> [WHAT TO WORK ON]
Transcribe the data exactly, omitting whatever pictures it holds.

> [Records drawn from a dataset]
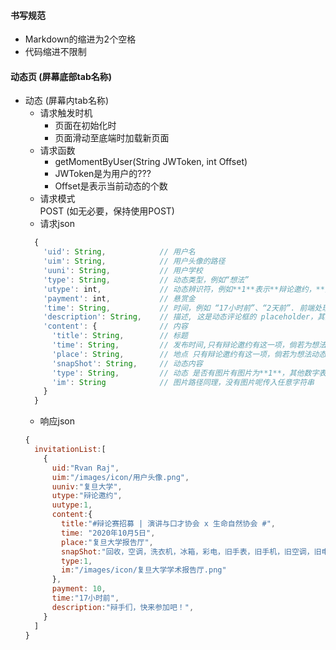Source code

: #### 书写规范
* Markdown的缩进为2个空格
* 代码缩进不限制
#### 动态页 (屏幕底部tab名称)
* 动态 (屏幕内tab名称)
  * 请求触发时机
    * 页面在初始化时
    * 页面滑动至底端时加载新页面 
  * 请求函数
    * getMomentByUser(String JWToken, int Offset)
    * JWToken是为用户的???
    * Offset是表示当前动态的个数
  * 请求模式  
    POST (如无必要，保持使用POST)
  * 请求json
  ```javascript
    { 
      'uid': String,            // 用户名
      'uim': String,            // 用户头像的路径
      'uuni': String,           // 用户学校
      'type': String,           // 动态类型，例如“想法”
      'utype': int,             // 动态辨识符，例如**1**表示**辩论邀约，**其余数字表示想法
      'payment': int,           // 悬赏金
      'time': String,           // 时间，例如 “17小时前”、“2天前”. 前端处理可能会涉及读取用户的时间状态，比较麻烦，麻烦后端的同学直接传回可以显示的字符串
      'description': String,    // 描述, 这是动态评论框的 placeholder，其具体作用还需要向设计者询问一下
      'content': {              // 内容
        'title': String,        // 标题
        'time': String,         // 发布时间,只有辩论邀约有这一项，倘若为想法动态，可以传入任意的字符串 
        'place': String,        // 地点 只有辩论邀约有这一项，倘若为想法动态，可以传入任意的字符串
        'snapShot': String,     // 动态内容
        'type': String,         // 动态 是否有图片有图片为**1**，其他数字表示没有图片
        'im': String            // 图片路径同理，没有图片呢传入任意字符串
      }
    }
  ```
  * 响应json  
  ```javascript
  {
    invitationList:[
      {
        uid:"Rvan Raj",
        uim:"/images/icon/用户头像.png",
        uuniv:"复旦大学",
        utype:"辩论邀约",
        uutype:1,
        content:{
          title:"#辩论赛招募 | 演讲与口才协会 x 生命自然协会 #",
          time: "2020年10月5日",
          place:"复旦大学报告厅",
          snapShot:"回收，空调，洗衣机，冰箱，彩电，旧手表，旧手机，旧空调，旧电脑~回收，空调，洗衣机，冰箱，彩电，旧手表，旧手机，旧空调，旧电脑~回收，空调，洗衣机，冰箱，彩电，旧手表，旧手机，旧空调，旧电脑~回收，空调，洗衣机，冰箱，彩电，旧手表，旧手机，旧空调，旧电脑~",
          type:1,
          im:"/images/icon/复旦大学学术报告厅.png"
        },
        payment: 10,
        time:"17小时前",
        description:"辩手们，快来参加吧！",
      }
    ]
  }
  ```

> [SOLUTION TO THIS TASK]
Source code

: #### 书写规范
* Markdown的缩进为2个空格
* 代码缩进不限制
#### 动态页 (屏幕底部tab名称)
* 动态 (屏幕内tab名称)
  * 请求触发时机
    * 页面在初始化时
    * 页面滑动至底端时加载新页面 
  * 请求函数
    * getMomentByUser(String JWToken, int Offset)
    * JWToken是为用户的???
    * Offset是表示当前动态的个数
  * 请求模式  
    POST (如无必要，保持使用POST)
  * 请求json
  ```javascript
    { 
      'uid': String,            // 用户名
      'uim': String,            // 用户头像的路径
      'uuni': String,           // 用户学校
      'type': String,           // 动态类型，例如“想法”
      'utype': int,             // 动态辨识符，例如**1**表示**辩论邀约，**其余数字表示想法
      'payment': int,           // 悬赏金
      'time': String,           // 时间，例如 “17小时前”、“2天前”. 前端处理可能会涉及读取用户的时间状态，比较麻烦，麻烦后端的同学直接传回可以显示的字符串
      'description': String,    // 描述, 这是动态评论框的 placeholder，其具体作用还需要向设计者询问一下
      'content': {              // 内容
        'title': String,        // 标题
        'time': String,         // 发布时间,只有辩论邀约有这一项，倘若为想法动态，可以传入任意的字符串 
        'place': String,        // 地点 只有辩论邀约有这一项，倘若为想法动态，可以传入任意的字符串
        'snapShot': String,     // 动态内容
        'type': String,         // 动态 是否有图片有图片为**1**，其他数字表示没有图片
        'im': String            // 图片路径同理，没有图片呢传入任意字符串
      }
    }
  ```
  * 响应json  
  ```javascript
  {
    invitationList:[
      {
        uid:"Rvan Raj",
        uim:"/images/icon/用户头像.png",
        uuniv:"复旦大学",
        utype:"辩论邀约",
        uutype:1,
        content:{
          title:"#辩论赛招募 | 演讲与口才协会 x 生命自然协会 #",
          time: "2020年10月5日",
          place:"复旦大学报告厅",
          snapShot:"回收，空调，洗衣机，冰箱，彩电，旧手表，旧手机，旧空调，旧电脑~回收，空调，洗衣机，冰箱，彩电，旧手表，旧手机，旧空调，旧电脑~回收，空调，洗衣机，冰箱，彩电，旧手表，旧手机，旧空调，旧电脑~回收，空调，洗衣机，冰箱，彩电，旧手表，旧手机，旧空调，旧电脑~",
          type:1,
          im:"/images/icon/复旦大学学术报告厅.png"
        },
        payment: 10,
        time:"17小时前",
        description:"辩手们，快来参加吧！",
      }
    ]
  }
  ```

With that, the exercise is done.